Could you date someone who is struggling or broke? I've heard so many answers to this question, and all of them are different. Some say yes because they are "ride or die’s”and others say maybe but it really depends on the struggle. I've even heard some say "HELL NO" because they have been there and aren't looking to go back.
There is this opinion that men can dish it out but cant take it. Meaning that they demand understanding for their "situation" but cant understand why a woman would need time to "get it together". I can't say that I disagree with that at all. I've heard my guy friends drag for a woman that is trying to reach her glow up and then look me in my face and say "But Maya, you're definitely wife material because you hustle like a man". That may be true but I didn't get to where I am (or where I am going) without struggling, I've had PLENTY of hard times and I didn't grow up with a silver spoon in my mouth. So I have to ask the question... what is the big deal with everyone wanting to date or be with someone who has already got their "SHIT" together? It overly romanticized in my opinion because EVERYONE has that luggage of bullshit that comes rolling behind them. Bag or no bag.

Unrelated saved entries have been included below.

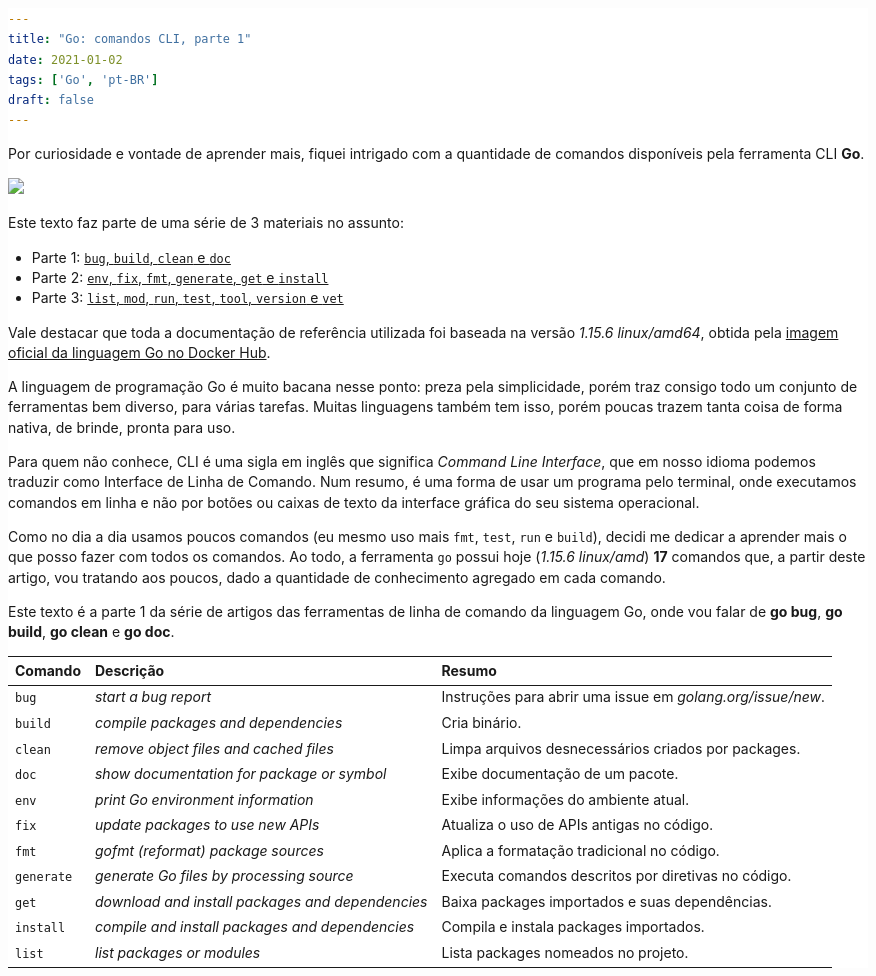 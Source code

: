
 ```yaml
---
title: "Go: comandos CLI, parte 1"
date: 2021-01-02
tags: ['Go', 'pt-BR']
draft: false
---
```


Por curiosidade e vontade de aprender mais, fiquei intrigado com a quantidade de
comandos disponíveis pela ferramenta CLI **Go**.



![](/2021/01/02/215px-Go_Logo_Blue.svg.png#center)

Este texto faz parte de uma série de 3 materiais no assunto:

- Parte 1: [`bug`, `build`, `clean` e `doc`](/posts/go-comandos-cli-parte-1/)
- Parte 2: [`env`, `fix`, `fmt`, `generate`, `get` e `install`](/posts/go-comandos-cli-parte-2/)
- Parte 3: [`list`, `mod`, `run`, `test`, `tool`, `version` e `vet`](/posts/go-comandos-cli-parte-3/)

Vale destacar que toda a documentação de referência utilizada foi baseada na
versão _1.15.6 linux/amd64_, obtida pela
[imagem oficial da linguagem Go no Docker Hub](https://hub.docker.com/_/golang).

A linguagem de programação Go é muito bacana nesse ponto: preza pela
simplicidade, porém traz consigo todo um conjunto de ferramentas bem diverso,
para várias tarefas. Muitas linguagens também tem isso, porém poucas trazem
tanta coisa de forma nativa, de brinde, pronta para uso.

Para quem não conhece, CLI é uma sigla em inglês que significa _Command Line
Interface_, que em nosso idioma podemos traduzir como Interface de Linha de
Comando. Num resumo, é uma forma de usar um programa pelo terminal, onde
executamos comandos em linha e não por botões ou caixas de texto da interface
gráfica do seu sistema operacional.

Como no dia a dia usamos poucos comandos (eu mesmo uso mais `fmt`, `test`, `run`
e `build`), decidi me dedicar a aprender mais o que posso fazer com todos os
comandos. Ao todo, a ferramenta `go` possui hoje (_1.15.6 linux/amd_)
**17** comandos que, a partir deste artigo, vou tratando aos poucos, dado a
quantidade de conhecimento agregado em cada comando.

Este texto é a parte 1 da série de artigos das ferramentas de linha de comando
da linguagem Go, onde vou falar de **go bug**, **go build**, **go clean** e **go
doc**.

|Comando|Descrição|Resumo|
|:---|:---|:---|
|`bug`|_start a bug report_|Instruções para abrir uma issue em _golang.org/issue/new_.|
|`build`|_compile packages and dependencies_|Cria binário.|
|`clean`|_remove object files and cached files_|Limpa arquivos desnecessários criados por packages.|
|`doc`|_show documentation for package or symbol_|Exibe documentação de um pacote.|
|`env`|_print Go environment information_|Exibe informações do ambiente atual.|
|`fix`|_update packages to use new APIs_|Atualiza o uso de APIs antigas no código.|
|`fmt`|_gofmt (reformat) package sources_|Aplica a formatação tradicional no código.|
|`generate`|_generate Go files by processing source_|Executa comandos descritos por diretivas no código.|
|`get`|_download and install packages and dependencies_|Baixa packages importados e suas dependências.|
|`install`|_compile and install packages and dependencies_|Compila e instala packages importados.|
|`list`|_list packages or modules_|Lista packages nomeados no projeto.| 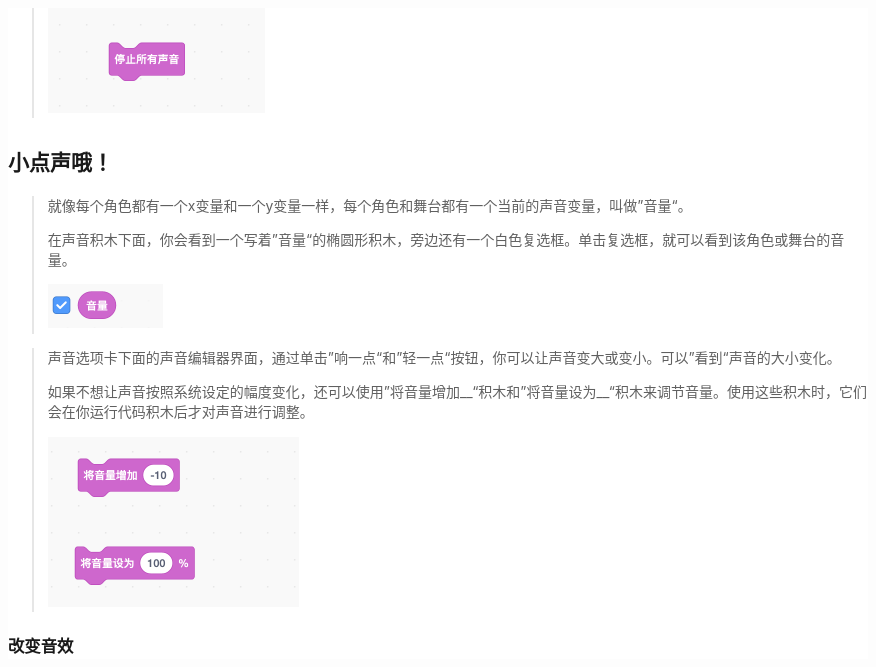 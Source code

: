 > <img src="4.听起来不错哟——声音.assets/image-20200808105154348.png" alt="image-20200808105154348" style="zoom:50%;" />

## 小点声哦！

> 就像每个角色都有一个x变量和一个y变量一样，每个角色和舞台都有一个当前的声音变量，叫做”音量“。
>
> 在声音积木下面，你会看到一个写着”音量“的椭圆形积木，旁边还有一个白色复选框。单击复选框，就可以看到该角色或舞台的音量。
>
> <img src="4.听起来不错哟——声音.assets/image-20200808105636958.png" alt="image-20200808105636958" style="zoom:50%;" />

> 声音选项卡下面的声音编辑器界面，通过单击”响一点“和”轻一点“按钮，你可以让声音变大或变小。可以”看到“声音的大小变化。
>
> 如果不想让声音按照系统设定的幅度变化，还可以使用”将音量增加__“积木和”将音量设为\_\_“积木来调节音量。使用这些积木时，它们会在你运行代码积木后才对声音进行调整。
>
> <img src="4.听起来不错哟——声音.assets/image-20200808105943610.png" alt="image-20200808105943610" style="zoom:50%;" />

### 改变音效
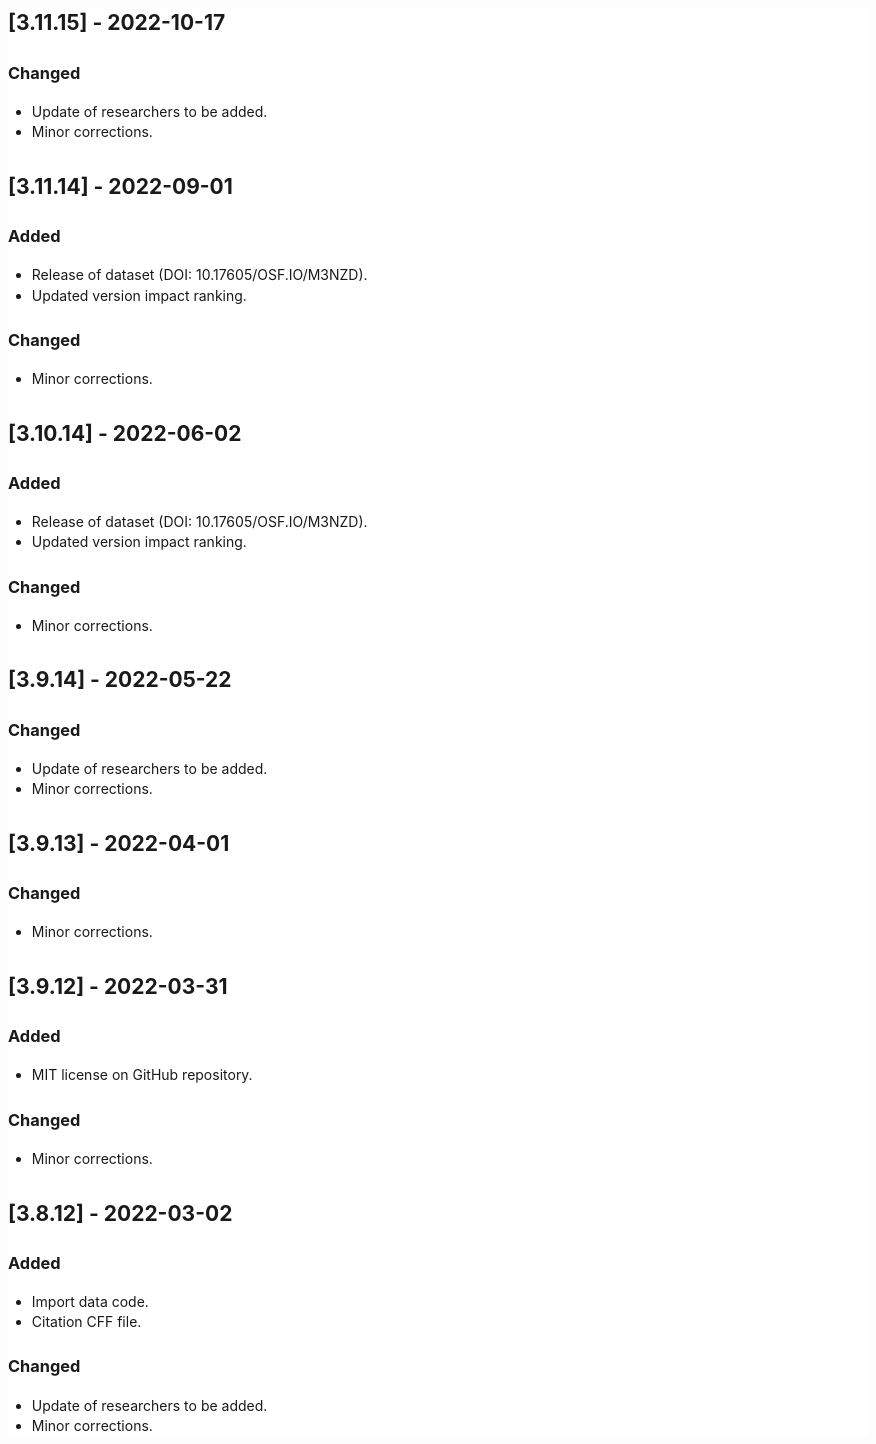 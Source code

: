 ## [3.11.15] - 2022-10-17
### Changed
- Update of researchers to be added.
- Minor corrections.

## [3.11.14] - 2022-09-01
### Added
- Release of dataset (DOI: 10.17605/OSF.IO/M3NZD).
- Updated version impact ranking.
### Changed
- Minor corrections.

## [3.10.14] - 2022-06-02
### Added
- Release of dataset (DOI: 10.17605/OSF.IO/M3NZD).
- Updated version impact ranking.
### Changed
- Minor corrections.

## [3.9.14] - 2022-05-22
### Changed
- Update of researchers to be added.
- Minor corrections.

## [3.9.13] - 2022-04-01
### Changed
- Minor corrections.

## [3.9.12] - 2022-03-31
### Added
- MIT license on GitHub repository.
### Changed
- Minor corrections.

## [3.8.12] - 2022-03-02
### Added
- Import data code.
- Citation CFF file.
### Changed
- Update of researchers to be added.
- Minor corrections.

Coin or no coin.
Most, if not all of us are still in our rookie season and walking around as if we've stepped ahead of the game because we have a job, car, and our own little "700 sqft" apartment with a balcony over looking your community pool. Miss me with that bullshit. You can't seriously think that a degree and job make you better or more prepared.. Do you? Every persons situation is different, so what makes your situation better? Instead of pouting about what a person doesn't have, how about we observe how they are handling their situation. “What are you doing to change your situation?” “Are you a cry baby?” “Is something always happening to you or are you just letting things happen to you?” These are critical components to dating someone in their ”struggle season”. Life is 10% of what happened to you and 90% of how you deal with it.
These days a lot of people have such a habit of being overly critical of everyone else's "lifestyle", they forget that their own roses really smell like "boo boo". Remember "For every side eye given, another bag is received". So what are you doing? Smelling roses or securing the bag?